Jensen remembers the story she told them about a friend who was a star-fucker with a very rich husband who would buy her whatever she wanted every time she cheated in the hopes of convincing her to stay. Jensen isn't sure this girl is her, but even if he felt like taking a woman home tonight, it wouldn't be worth the risk. Husbands, unless they want to join in the fun, have a tendency to complicate things. Jensen does his best to avoid complicated.
In the corner farthest from the bar Jared and Jensen spot an empty sofa paired with an almost-normal sized table, and they claim it before someone else can.

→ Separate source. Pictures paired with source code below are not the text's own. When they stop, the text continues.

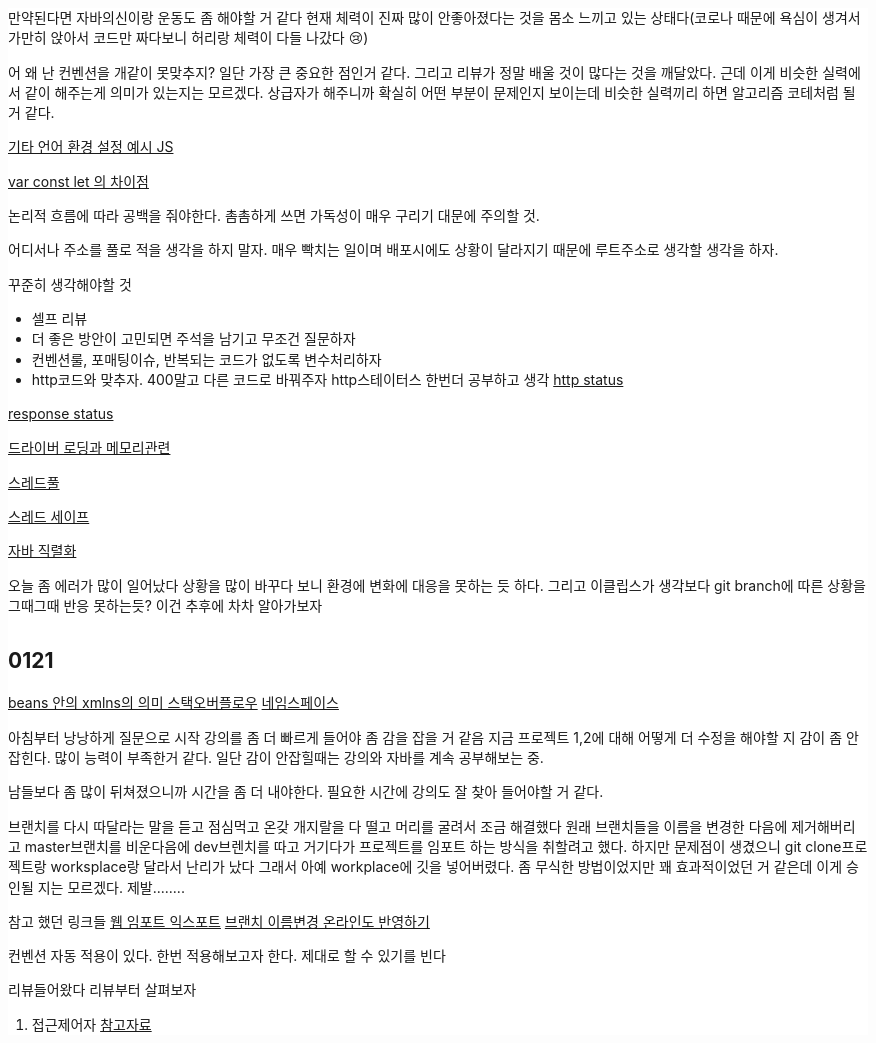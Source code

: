 만약된다면 자바의신이랑 운동도 좀 해야할 거 같다 현재 체력이 진짜 많이 안좋아졌다는 것을 몸소 느끼고 있는 상태다(코로나 때문에 욕심이 생겨서 가만히 앉아서 코드만 짜다보니 허리랑 체력이 다들 나갔다 :cry:)

어 왜 난 컨벤션을 개같이 못맞추지? 일단 가장 큰 중요한 점인거 같다. 그리고 리뷰가 정말 배울 것이 많다는 것을 깨달았다. 근데 이게 비슷한 실력에서 같이 해주는게 의미가 있는지는 모르겠다. 상급자가 해주니까 확실히 어떤 부분이 문제인지 보이는데 비슷한 실력끼리 하면 알고리즘 코테처럼 될 거 같다.

[기타 언어 환경 설정 예시 JS](https://blog.kunwoo.pe.kr/25)

[var const let 의 차이점](https://velog.io/@bathingape/JavaScript-var-let-const-%EC%B0%A8%EC%9D%B4%EC%A0%90)

논리적 흐름에 따라 공백을 줘야한다. 촘촘하게 쓰면 가독성이 매우 구리기 대문에 주의할 것.

어디서나 주소를 풀로 적을 생각을 하지 말자. 매우 빡치는 일이며 배포시에도 상황이 달라지기 때문에 루트주소로 생각할 생각을 하자.

꾸준히 생각해야할 것

 * 셀프 리뷰
 * 더 좋은 방안이 고민되면 주석을 남기고 무조건 질문하자
 * 컨벤션룰, 포매팅이슈, 반복되는 코드가 없도록 변수처리하자
 * http코드와 맞추자. 400말고 다른 코드로 바꿔주자 http스테이터스 한번더 공부하고 생각 [http status](https://developer.mozilla.org/ko/docs/Web/HTTP/Status)

[response status](https://noritersand.github.io/servlet/servlet-%ED%8A%B9%EC%A0%95%EC%83%81%ED%99%A9%EC%97%90-%EC%97%90%EB%9F%AC%EC%BD%94%EB%93%9C%EB%A1%9C-%EC%9D%91%EB%8B%B5%ED%95%98%EA%B8%B0/)

[드라이버 로딩과 메모리관련](https://allg.tistory.com/20)

[스레드풀](https://blog.voidmainvoid.net/312?category=608632)

[스레드 세이프](https://m.blog.naver.com/PostView.nhn?blogId=complusblog&logNo=220985528418&proxyReferer=https:%2F%2Fwww.google.com%2F)

[자바 직렬화](https://woowabros.github.io/experience/2017/10/17/java-serialize2.html)

오늘 좀 에러가 많이 일어났다 상황을 많이 바꾸다 보니 환경에 변화에 대응을 못하는 듯 하다. 그리고 이클립스가 생각보다 git branch에 따른 상황을 그때그때 반응 못하는듯? 이건 추후에 차차 알아가보자

## 0121

[beans 안의 xmlns의 의미 스택오버플로우](https://stackoverflow.com/questions/1181888/what-does-xmlns-in-xml-mean) [네임스페이스](https://ko.wikipedia.org/wiki/%EC%9D%B4%EB%A6%84%EA%B3%B5%EA%B0%84)

아침부터 낭낭하게 질문으로 시작 강의를 좀 더 빠르게 들어야 좀 감을 잡을 거 같음 지금 프로젝트 1,2에 대해 어떻게 더 수정을 해야할 지 감이 좀 안잡힌다. 많이 능력이 부족한거 같다. 일단 감이 안잡힐때는 강의와 자바를 계속 공부해보는 중.

남들보다 좀 많이 뒤쳐졌으니까 시간을 좀 더 내야한다. 필요한 시간에 강의도 잘 찾아 들어야할 거 같다.

브랜치를 다시 따달라는 말을 듣고 점심먹고 온갖 개지랄을 다 떨고 머리를 굴려서 조금 해결했다 원래 브랜치들을 이름을 변경한 다음에 제거해버리고 master브랜치를 비운다음에 dev브렌치를 따고 거기다가 프로젝트를 임포트 하는 방식을 취할려고 했다. 하지만 문제점이 생겼으니 git clone프로젝트랑 worksplace랑 달라서 난리가 났다 그래서 아예 workplace에 깃을 넣어버렸다. 좀 무식한 방법이었지만 꽤 효과적이었던 거 같은데 이게 승인될 지는 모르겠다. 제발........

참고 했던 링크들 [웹 임포트 익스포트](https://all-record.tistory.com/119) [브랜치 이름변경 온라인도 반영하기](https://thdev.tech/git/2016/12/19/Git-Branch-Name-Change/) 

컨벤션 자동 적용이 있다. 한번 적용해보고자 한다. 제대로 할 수 있기를 빈다

리뷰들어왔다 리뷰부터 살펴보자

1. 접근제어자 [참고자료](https://wikidocs.net/232)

That seems to start a veritable flood of good fortune. The Evil garage band wraps and are replaced by bland but inoffensive piped top-forty music while the next band sets up. It's loud enough to mellow out the din of the hundred or so people in the crowd, but not so loud that he and Jared can't talk. The band setting up is comprised of three really hot guys and a fearsomely gorgeous woman in a silk Chinese-patterned dress and platform boots. She wouldn't even have to go on tip-toe to kiss Jared. On the forehead, possibly. Jared's watching her with a mixture of terror and lust, which is hilarious.
Even better, when they start playing they're actually really good. The woman has a throaty voice with a hell of a range, and plays a mean bass, and the two guitar players keep shooting each other looks that say if there weren't quite so many people here they'd be ripping each other's clothes off. Jensen kind of wishes they'd say fuck the audience and do it anyway.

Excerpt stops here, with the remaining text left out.